The President of the Committee of the Regions, Romanian Kata Tüttó, declared that these national plans, together with the Commission’s proposed cuts in social and territorial policy, constitute “a monstrous plan to swallow cohesion policy and break its backbone by nationalizing and centralizing it.” I can find no better words to describe this proposal. Perhaps just to recall that the far-right, euroskeptic bloc accounts for 26 percent of the Parliament. Less money for cohesion and more power centralized in national governments at the expense of “Brussels” and the regions.
At this point, one must ask which policies see their financing improved—because it cannot all be negative. In this regard, the Commission highlights the concentration of funds to foster European economic growth in a new Competitiveness Fund, whose resources increase by 167 percent. The Commission’s pitch is to improve the “efficiency” of cohesion funds in order to boost competitiveness.
However, within this new Competitiveness Fund, resources allocated to defense programs increase by 391 percent. Without doubt, Europe needs to strengthen its financing of common defense. Yet, the increase proposed by the Commission in the EU budget, combined with Member States’ commitments to boost defense spending, represents an investment volume that defies rationality, when Europe’s security problem is better addressed through greater cooperation. Moreover, civil programs aimed at improving mobility and the physical integration of national markets through infrastructure—programs which also see their funding increased—will now be geared toward “military mobility.”

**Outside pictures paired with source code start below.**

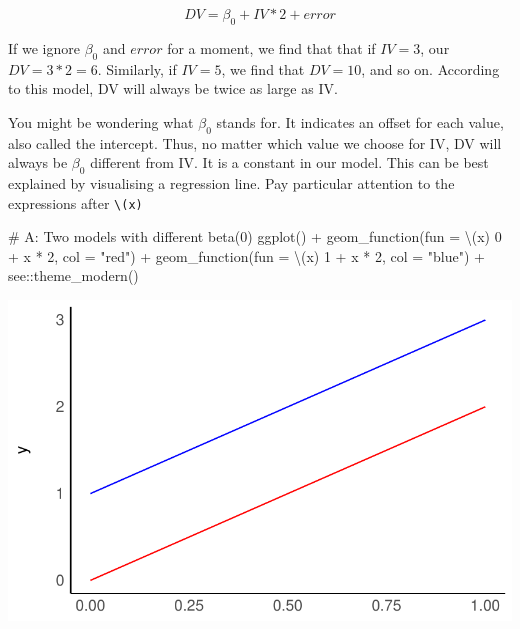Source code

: \documentclass[
  letterpaper,
]{krantz}
\makeatletter
\newenvironment{Shaded}{\begin{snugshade}}{\end{snugshade}}
\newcommand{\AttributeTok}[1]{\textcolor[rgb]{0.40,0.45,0.13}{#1}}
\newcommand{\CommentTok}[1]{\textcolor[rgb]{0.37,0.37,0.37}{#1}}
\newcommand{\DecValTok}[1]{\textcolor[rgb]{0.68,0.00,0.00}{#1}}
\newcommand{\FunctionTok}[1]{\textcolor[rgb]{0.28,0.35,0.67}{#1}}
\newcommand{\NormalTok}[1]{\textcolor[rgb]{0.00,0.23,0.31}{#1}}
\newcommand{\SpecialCharTok}[1]{\textcolor[rgb]{0.37,0.37,0.37}{#1}}
\newcommand{\StringTok}[1]{\textcolor[rgb]{0.13,0.47,0.30}{#1}}
\newenvironment{kframe}{%
\medskip{}
\setlength{\fboxsep}{.8em}
 \def\at@end@of@kframe{}%
 \ifinner\ifhmode%
  \def\at@end@of@kframe{\end{minipage}}%
  \begin{minipage}{\columnwidth}%
 \fi\fi%
 \def\FrameCommand##1{\hskip\@totalleftmargin \hskip-\fboxsep
 \colorbox{shadecolor}{##1}\hskip-\fboxsep
     \hskip-\linewidth \hskip-\@totalleftmargin \hskip\columnwidth}%
 \MakeFramed {\advance\hsize-\width
   \@totalleftmargin\z@ \linewidth\hsize
   \@setminipage}}%
 {\par\unskip\endMakeFramed%
 \at@end@of@kframe}
\renewenvironment{Shaded}{\begin{kframe}}{\end{kframe}}
\makeatother
\begin{document}
\label{single-linear-regression-example}
\[
DV = \beta_0 + IV * 2 + error
\]

If we ignore \(\beta_0\) and \(error\) for a moment, we find that that
if \(IV = 3\), our \(DV = 3*2 = 6\). Similarly, if \(IV = 5\), we find
that \(DV = 10\), and so on. According to this model, DV will always be
twice as large as IV.

You might be wondering what \(\beta_0\) stands for. It indicates an
offset for each value, also called the intercept. Thus, no matter which
value we choose for IV, DV will always be \(\beta_0\) different from IV.
It is a constant in our model. This can be best explained by visualising
a regression line. Pay particular attention to the expressions after
\texttt{\textbackslash{}(x)}

\begin{Shaded}
\begin{Highlighting}[]
\CommentTok{\# A: Two models with different beta(0)}
\FunctionTok{ggplot}\NormalTok{() }\SpecialCharTok{+}
  \FunctionTok{geom\_function}\NormalTok{(}\AttributeTok{fun =}\NormalTok{ \textbackslash{}(x) }\DecValTok{0} \SpecialCharTok{+}\NormalTok{ x }\SpecialCharTok{*} \DecValTok{2}\NormalTok{, }\AttributeTok{col =} \StringTok{"red"}\NormalTok{) }\SpecialCharTok{+}
  \FunctionTok{geom\_function}\NormalTok{(}\AttributeTok{fun =}\NormalTok{ \textbackslash{}(x) }\DecValTok{1} \SpecialCharTok{+}\NormalTok{ x }\SpecialCharTok{*} \DecValTok{2}\NormalTok{, }\AttributeTok{col =} \StringTok{"blue"}\NormalTok{) }\SpecialCharTok{+}
\NormalTok{  see}\SpecialCharTok{::}\FunctionTok{theme\_modern}\NormalTok{()  }
\end{Highlighting}
\end{Shaded}

\includegraphics{13_regressions_files/figure-latex/beta-zero-beta-one-explained-1.pdf}
\end{document}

Additionally, in another major chapter, the Commission also merges the management of the Union’s external aid, whose available resources are increased. Yet, a somewhat cynical reading of the published texts reveals that this increase is concentrated in spending lines designed to extend agreements with countries on the other side of the Mediterranean to externalize migration management. Frankly, it is difficult to continue writing about this proposal.
Finally, to finance all these spending programs, in addition to Member States’ contributions, the Commission proposes increasing Pigouvian taxes aimed at altering citizens’ behavior (taxes on tobacco, plastics, carbon, etc.) which, although necessary in many cases, are regressive elements in the revenue system and are not offset by progressive taxation.
In short, returning to the imaginary country with which I began this article—and acknowledging that my example does not capture the full institutional complexities of the Union—the political majorities, not only in Parliament but also in the Council and in the Commission, are what they are: more to the right and less pro-European than ever. If this is what a majority of Europeans want, so be it.
Thus, the Commission’s initial proposal includes cuts, adjustments to social policy, increased funding for defense and border control, and regressive taxes, along with a de-Europeanization of cohesion and agricultural policies.
That is the state of play, and that is how the budget battle begins.